MATERIAL SUPPLIED Start Marker
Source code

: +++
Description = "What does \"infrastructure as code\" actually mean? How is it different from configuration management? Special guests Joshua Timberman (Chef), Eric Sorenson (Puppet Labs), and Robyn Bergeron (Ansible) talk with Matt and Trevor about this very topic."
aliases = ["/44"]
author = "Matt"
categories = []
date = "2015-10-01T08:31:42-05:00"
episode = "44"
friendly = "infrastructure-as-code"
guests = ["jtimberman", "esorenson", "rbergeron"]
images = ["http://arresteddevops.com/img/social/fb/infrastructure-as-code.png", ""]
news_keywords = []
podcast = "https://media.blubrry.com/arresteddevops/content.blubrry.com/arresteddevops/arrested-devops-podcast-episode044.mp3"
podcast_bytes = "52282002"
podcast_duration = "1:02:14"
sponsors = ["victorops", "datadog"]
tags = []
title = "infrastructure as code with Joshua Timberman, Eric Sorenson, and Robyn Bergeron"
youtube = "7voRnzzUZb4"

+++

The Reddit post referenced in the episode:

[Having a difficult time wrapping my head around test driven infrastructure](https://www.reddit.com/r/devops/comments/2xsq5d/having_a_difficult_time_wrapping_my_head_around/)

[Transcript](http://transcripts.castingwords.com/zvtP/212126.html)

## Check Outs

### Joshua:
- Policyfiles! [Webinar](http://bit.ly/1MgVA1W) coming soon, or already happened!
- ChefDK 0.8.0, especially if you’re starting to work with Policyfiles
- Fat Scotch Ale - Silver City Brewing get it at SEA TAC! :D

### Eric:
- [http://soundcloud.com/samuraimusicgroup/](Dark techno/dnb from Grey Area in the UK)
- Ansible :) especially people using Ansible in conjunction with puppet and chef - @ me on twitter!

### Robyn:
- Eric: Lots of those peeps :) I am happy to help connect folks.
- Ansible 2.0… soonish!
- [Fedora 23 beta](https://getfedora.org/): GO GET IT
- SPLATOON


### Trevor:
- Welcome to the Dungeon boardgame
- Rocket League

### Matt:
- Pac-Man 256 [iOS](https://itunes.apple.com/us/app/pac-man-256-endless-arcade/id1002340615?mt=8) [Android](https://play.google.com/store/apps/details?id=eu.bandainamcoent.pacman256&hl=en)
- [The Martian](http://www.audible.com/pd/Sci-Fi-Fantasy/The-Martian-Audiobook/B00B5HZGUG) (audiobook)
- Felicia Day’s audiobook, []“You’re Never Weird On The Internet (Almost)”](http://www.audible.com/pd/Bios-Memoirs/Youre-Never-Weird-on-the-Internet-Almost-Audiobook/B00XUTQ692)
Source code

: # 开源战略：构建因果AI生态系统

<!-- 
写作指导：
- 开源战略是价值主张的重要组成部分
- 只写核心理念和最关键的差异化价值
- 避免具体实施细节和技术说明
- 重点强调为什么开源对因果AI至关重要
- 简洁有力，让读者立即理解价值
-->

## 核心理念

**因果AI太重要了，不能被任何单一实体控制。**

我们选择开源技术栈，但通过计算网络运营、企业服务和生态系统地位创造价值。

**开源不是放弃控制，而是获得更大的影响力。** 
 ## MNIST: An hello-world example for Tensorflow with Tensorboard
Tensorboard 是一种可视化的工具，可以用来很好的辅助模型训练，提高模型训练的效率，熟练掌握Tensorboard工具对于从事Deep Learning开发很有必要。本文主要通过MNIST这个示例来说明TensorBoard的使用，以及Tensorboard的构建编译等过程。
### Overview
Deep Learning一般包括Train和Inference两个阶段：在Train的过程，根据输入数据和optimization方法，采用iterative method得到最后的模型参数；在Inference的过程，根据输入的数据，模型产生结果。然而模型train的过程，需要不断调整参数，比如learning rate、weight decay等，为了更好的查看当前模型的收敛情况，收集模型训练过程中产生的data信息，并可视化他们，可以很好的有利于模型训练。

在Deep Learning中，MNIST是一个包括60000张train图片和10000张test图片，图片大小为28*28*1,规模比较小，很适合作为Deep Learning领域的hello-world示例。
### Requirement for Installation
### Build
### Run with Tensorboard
MATERIAL SUPPLIED End Marker
TASK STATEMENT
Copy out only the lines running from the beginning of the data to the line with "- Policyfiles! [Webinar](http://bit.ly/1MgVA1W)", both ends included.

SOLVED PROBLEM
Source code

: +++
Description = "What does \"infrastructure as code\" actually mean? How is it different from configuration management? Special guests Joshua Timberman (Chef), Eric Sorenson (Puppet Labs), and Robyn Bergeron (Ansible) talk with Matt and Trevor about this very topic."
aliases = ["/44"]
author = "Matt"
categories = []
date = "2015-10-01T08:31:42-05:00"
episode = "44"
friendly = "infrastructure-as-code"
guests = ["jtimberman", "esorenson", "rbergeron"]
images = ["http://arresteddevops.com/img/social/fb/infrastructure-as-code.png", ""]
news_keywords = []
podcast = "https://media.blubrry.com/arresteddevops/content.blubrry.com/arresteddevops/arrested-devops-podcast-episode044.mp3"
podcast_bytes = "52282002"
podcast_duration = "1:02:14"
sponsors = ["victorops", "datadog"]
tags = []
title = "infrastructure as code with Joshua Timberman, Eric Sorenson, and Robyn Bergeron"
youtube = "7voRnzzUZb4"

+++

The Reddit post referenced in the episode:

[Having a difficult time wrapping my head around test driven infrastructure](https://www.reddit.com/r/devops/comments/2xsq5d/having_a_difficult_time_wrapping_my_head_around/)

[Transcript](http://transcripts.castingwords.com/zvtP/212126.html)

## Check Outs

### Joshua:
- Policyfiles! [Webinar](http://bit.ly/1MgVA1W) coming soon, or already happened!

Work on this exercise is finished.